(Collected data)
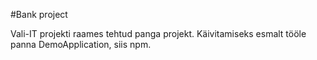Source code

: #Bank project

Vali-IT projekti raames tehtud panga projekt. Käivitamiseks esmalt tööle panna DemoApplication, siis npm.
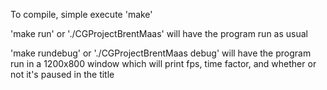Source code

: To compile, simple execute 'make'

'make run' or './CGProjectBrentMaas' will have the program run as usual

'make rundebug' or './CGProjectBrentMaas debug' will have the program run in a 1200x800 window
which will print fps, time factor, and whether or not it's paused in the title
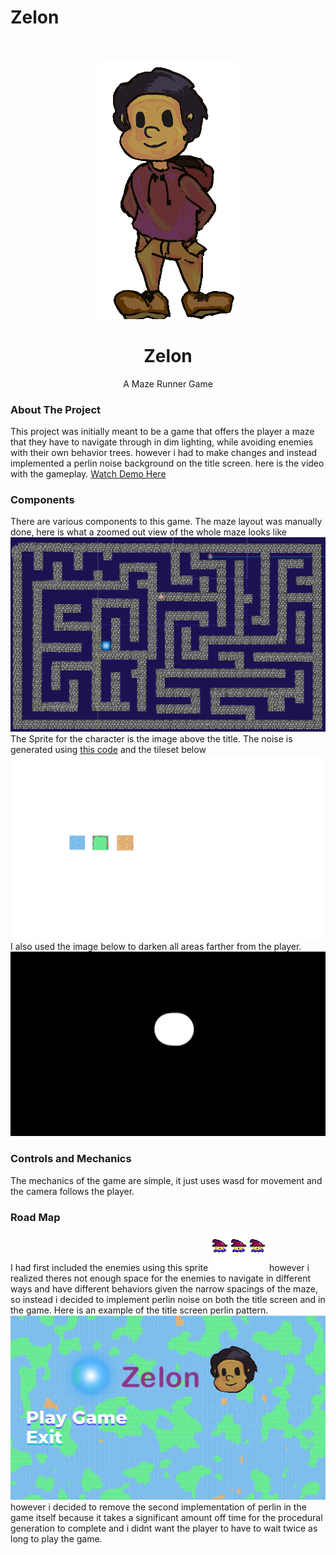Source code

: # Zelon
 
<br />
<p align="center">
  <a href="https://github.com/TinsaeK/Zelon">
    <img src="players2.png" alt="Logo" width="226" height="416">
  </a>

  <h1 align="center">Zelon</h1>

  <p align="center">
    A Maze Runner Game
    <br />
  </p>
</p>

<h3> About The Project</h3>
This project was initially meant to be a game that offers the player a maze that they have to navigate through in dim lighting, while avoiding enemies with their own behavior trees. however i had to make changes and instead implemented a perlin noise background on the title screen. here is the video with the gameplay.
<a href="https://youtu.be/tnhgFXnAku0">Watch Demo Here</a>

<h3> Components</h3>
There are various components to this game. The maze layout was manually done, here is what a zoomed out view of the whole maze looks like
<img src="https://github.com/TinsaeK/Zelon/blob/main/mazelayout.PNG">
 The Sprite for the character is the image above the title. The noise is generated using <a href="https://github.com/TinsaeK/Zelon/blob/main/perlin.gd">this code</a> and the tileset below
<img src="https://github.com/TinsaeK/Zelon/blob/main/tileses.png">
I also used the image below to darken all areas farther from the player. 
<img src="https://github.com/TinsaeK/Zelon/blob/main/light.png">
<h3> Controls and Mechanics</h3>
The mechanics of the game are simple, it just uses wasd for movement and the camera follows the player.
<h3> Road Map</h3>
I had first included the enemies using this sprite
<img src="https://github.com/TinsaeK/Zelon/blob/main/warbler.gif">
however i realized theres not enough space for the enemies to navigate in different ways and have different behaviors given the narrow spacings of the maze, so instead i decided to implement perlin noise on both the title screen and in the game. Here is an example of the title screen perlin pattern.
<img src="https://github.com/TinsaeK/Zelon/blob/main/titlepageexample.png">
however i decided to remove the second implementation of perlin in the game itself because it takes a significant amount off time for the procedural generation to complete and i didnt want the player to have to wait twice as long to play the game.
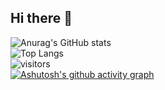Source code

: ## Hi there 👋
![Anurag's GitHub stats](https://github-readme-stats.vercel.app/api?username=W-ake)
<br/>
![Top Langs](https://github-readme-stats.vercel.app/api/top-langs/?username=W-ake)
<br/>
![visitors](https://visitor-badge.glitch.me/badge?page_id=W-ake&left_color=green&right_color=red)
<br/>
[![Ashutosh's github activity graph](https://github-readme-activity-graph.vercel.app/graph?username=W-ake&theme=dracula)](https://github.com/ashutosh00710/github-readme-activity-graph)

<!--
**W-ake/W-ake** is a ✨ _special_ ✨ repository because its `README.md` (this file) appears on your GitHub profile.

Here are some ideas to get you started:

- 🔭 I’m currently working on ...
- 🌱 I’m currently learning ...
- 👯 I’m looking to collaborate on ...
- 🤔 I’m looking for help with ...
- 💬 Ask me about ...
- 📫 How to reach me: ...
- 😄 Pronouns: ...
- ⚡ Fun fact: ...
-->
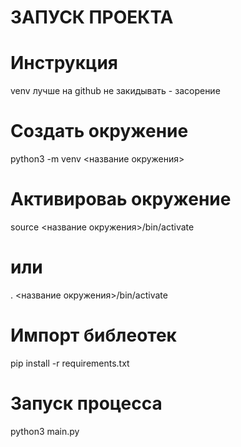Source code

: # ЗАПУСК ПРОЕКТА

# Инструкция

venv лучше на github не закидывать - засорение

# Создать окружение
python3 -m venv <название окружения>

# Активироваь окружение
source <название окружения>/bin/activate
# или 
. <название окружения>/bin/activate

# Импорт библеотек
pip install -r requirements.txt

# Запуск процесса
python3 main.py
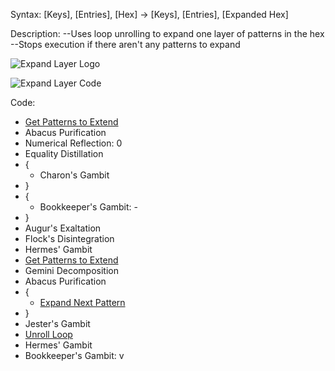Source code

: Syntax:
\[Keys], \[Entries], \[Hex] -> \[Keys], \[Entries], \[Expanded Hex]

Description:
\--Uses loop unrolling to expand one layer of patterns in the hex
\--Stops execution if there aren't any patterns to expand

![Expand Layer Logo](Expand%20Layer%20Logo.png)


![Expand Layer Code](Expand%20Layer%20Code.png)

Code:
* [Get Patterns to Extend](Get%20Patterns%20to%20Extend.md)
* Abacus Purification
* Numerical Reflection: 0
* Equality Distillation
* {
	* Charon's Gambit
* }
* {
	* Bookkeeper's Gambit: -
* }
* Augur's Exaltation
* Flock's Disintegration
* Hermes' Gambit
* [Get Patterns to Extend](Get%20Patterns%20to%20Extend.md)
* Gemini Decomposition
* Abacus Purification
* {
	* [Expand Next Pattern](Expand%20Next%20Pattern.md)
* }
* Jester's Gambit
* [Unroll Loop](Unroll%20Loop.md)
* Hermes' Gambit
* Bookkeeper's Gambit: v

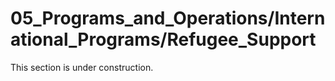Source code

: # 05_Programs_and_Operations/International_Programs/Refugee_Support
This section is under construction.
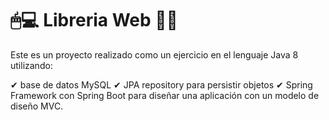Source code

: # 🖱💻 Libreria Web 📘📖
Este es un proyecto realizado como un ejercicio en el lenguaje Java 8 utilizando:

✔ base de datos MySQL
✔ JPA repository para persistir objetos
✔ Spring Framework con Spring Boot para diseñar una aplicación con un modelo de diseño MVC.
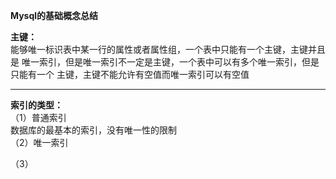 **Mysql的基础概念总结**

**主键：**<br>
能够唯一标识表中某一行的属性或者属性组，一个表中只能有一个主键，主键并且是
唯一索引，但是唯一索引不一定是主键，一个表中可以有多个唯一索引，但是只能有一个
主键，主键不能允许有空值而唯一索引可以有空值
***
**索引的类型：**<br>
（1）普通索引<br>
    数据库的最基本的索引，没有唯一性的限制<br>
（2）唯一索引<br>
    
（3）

What you are asked to do ->
Show the lines above that have the word "Logo".

Reply ->
    <img src="players2.png" alt="Logo" width="226" height="416">
![Expand Layer Logo](Expand%20Layer%20Logo.png)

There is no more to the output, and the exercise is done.